### Input data
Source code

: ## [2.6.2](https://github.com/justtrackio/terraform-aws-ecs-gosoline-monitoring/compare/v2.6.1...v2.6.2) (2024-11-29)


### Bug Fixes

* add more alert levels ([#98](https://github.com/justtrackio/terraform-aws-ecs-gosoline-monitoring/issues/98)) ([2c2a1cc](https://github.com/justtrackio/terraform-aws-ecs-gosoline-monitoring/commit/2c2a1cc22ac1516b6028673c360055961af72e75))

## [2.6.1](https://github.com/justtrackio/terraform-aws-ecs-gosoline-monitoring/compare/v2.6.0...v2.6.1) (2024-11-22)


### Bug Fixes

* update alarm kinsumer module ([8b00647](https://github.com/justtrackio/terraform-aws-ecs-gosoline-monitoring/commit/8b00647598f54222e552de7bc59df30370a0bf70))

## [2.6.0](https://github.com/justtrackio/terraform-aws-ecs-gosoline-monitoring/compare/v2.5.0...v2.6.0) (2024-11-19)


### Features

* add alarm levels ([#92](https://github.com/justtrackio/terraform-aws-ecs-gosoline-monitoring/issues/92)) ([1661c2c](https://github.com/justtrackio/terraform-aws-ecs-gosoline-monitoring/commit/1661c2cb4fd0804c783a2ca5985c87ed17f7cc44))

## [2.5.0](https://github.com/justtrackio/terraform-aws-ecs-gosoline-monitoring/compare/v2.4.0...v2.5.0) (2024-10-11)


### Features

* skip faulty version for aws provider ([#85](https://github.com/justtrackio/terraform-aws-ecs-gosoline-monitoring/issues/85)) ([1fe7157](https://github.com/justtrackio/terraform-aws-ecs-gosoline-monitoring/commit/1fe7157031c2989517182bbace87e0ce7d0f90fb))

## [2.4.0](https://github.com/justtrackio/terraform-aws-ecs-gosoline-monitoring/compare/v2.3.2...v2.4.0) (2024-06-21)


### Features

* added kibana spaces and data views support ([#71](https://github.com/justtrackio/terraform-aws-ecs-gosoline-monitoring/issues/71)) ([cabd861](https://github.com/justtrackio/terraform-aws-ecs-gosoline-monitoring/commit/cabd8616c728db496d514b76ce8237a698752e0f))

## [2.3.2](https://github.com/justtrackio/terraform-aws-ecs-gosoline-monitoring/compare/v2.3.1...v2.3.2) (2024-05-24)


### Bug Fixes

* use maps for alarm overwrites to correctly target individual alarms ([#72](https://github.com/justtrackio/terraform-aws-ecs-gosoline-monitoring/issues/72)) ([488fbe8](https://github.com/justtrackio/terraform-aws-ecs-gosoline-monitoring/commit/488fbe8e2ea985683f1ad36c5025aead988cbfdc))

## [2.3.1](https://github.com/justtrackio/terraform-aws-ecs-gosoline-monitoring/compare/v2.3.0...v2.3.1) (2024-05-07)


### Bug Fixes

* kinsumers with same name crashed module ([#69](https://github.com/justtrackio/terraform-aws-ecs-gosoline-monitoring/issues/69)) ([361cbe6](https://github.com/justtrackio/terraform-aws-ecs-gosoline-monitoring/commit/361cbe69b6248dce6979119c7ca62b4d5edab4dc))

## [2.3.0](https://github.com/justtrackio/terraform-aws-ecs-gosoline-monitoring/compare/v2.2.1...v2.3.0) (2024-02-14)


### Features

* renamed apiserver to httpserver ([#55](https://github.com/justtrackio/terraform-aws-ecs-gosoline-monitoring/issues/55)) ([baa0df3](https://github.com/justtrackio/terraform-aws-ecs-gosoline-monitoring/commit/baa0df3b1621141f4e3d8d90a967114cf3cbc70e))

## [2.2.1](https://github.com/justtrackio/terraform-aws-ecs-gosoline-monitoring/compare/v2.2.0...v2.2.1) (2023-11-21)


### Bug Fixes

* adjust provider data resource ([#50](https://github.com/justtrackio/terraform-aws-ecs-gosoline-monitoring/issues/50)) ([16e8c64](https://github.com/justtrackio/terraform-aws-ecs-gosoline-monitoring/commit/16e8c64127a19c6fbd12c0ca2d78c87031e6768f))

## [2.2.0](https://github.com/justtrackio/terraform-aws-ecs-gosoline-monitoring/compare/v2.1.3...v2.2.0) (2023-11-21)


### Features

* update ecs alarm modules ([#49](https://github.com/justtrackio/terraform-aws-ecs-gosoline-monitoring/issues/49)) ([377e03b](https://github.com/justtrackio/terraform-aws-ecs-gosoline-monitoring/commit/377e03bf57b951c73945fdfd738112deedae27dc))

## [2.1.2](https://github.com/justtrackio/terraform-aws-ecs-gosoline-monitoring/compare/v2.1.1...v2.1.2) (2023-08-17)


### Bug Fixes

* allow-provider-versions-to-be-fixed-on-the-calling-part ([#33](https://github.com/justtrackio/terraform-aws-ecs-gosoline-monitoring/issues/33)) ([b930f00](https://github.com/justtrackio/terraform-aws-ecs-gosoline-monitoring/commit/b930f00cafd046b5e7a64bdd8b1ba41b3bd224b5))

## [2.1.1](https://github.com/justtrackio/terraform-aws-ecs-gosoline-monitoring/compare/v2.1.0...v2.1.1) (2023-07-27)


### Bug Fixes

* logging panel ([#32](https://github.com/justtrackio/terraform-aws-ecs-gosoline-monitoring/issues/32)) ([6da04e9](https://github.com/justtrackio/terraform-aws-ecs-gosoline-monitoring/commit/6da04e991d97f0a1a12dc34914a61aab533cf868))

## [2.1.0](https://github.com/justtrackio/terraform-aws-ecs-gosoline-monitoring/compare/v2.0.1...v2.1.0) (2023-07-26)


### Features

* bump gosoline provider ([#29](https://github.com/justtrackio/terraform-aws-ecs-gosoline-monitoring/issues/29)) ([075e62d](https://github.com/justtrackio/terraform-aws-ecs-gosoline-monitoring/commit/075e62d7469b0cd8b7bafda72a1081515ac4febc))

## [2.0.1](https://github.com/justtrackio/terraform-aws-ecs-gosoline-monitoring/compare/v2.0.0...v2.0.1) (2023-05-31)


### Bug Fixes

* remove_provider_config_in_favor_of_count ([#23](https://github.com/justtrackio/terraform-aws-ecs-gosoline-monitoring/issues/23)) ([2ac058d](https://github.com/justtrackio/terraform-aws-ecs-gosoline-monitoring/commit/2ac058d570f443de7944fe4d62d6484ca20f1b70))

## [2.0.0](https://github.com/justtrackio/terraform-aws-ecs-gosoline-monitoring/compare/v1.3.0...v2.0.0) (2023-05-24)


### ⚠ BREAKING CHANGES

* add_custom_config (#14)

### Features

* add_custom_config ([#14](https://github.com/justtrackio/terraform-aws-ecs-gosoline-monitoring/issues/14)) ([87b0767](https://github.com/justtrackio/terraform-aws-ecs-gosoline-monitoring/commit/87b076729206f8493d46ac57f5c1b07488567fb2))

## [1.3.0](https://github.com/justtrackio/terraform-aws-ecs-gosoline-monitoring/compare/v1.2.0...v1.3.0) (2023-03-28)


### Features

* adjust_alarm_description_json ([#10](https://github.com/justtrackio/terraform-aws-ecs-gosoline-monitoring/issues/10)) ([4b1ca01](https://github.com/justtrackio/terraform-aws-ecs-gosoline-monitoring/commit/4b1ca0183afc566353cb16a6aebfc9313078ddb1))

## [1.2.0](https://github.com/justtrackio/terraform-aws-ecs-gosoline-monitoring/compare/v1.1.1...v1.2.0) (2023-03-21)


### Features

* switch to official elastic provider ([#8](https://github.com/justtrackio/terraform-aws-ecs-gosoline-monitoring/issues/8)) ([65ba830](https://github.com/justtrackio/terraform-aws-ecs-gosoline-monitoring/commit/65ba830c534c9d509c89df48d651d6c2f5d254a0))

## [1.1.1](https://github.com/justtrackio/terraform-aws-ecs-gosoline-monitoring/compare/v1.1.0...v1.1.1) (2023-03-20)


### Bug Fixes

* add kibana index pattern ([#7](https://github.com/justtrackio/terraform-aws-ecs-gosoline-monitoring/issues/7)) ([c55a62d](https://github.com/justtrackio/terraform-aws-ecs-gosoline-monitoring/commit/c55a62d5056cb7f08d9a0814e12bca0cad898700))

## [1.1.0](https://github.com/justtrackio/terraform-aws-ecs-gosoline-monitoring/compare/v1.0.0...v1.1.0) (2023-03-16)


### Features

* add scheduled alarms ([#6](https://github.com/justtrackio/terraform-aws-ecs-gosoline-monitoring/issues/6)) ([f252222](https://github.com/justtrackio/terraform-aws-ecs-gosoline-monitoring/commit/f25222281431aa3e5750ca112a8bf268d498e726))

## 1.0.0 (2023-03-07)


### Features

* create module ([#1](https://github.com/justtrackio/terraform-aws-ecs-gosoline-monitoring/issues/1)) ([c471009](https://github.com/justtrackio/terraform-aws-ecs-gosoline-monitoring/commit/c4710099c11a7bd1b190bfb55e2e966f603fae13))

### What needs to be done
Pick every line from the listing holding the string "kibana", and copy it.

### Result
* added kibana spaces and data views support ([#71](https://github.com/justtrackio/terraform-aws-ecs-gosoline-monitoring/issues/71)) ([cabd861](https://github.com/justtrackio/terraform-aws-ecs-gosoline-monitoring/commit/cabd8616c728db496d514b76ce8237a698752e0f))
* add kibana index pattern ([#7](https://github.com/justtrackio/terraform-aws-ecs-gosoline-monitoring/issues/7)) ([c55a62d](https://github.com/justtrackio/terraform-aws-ecs-gosoline-monitoring/commit/c55a62d5056cb7f08d9a0814e12bca0cad898700))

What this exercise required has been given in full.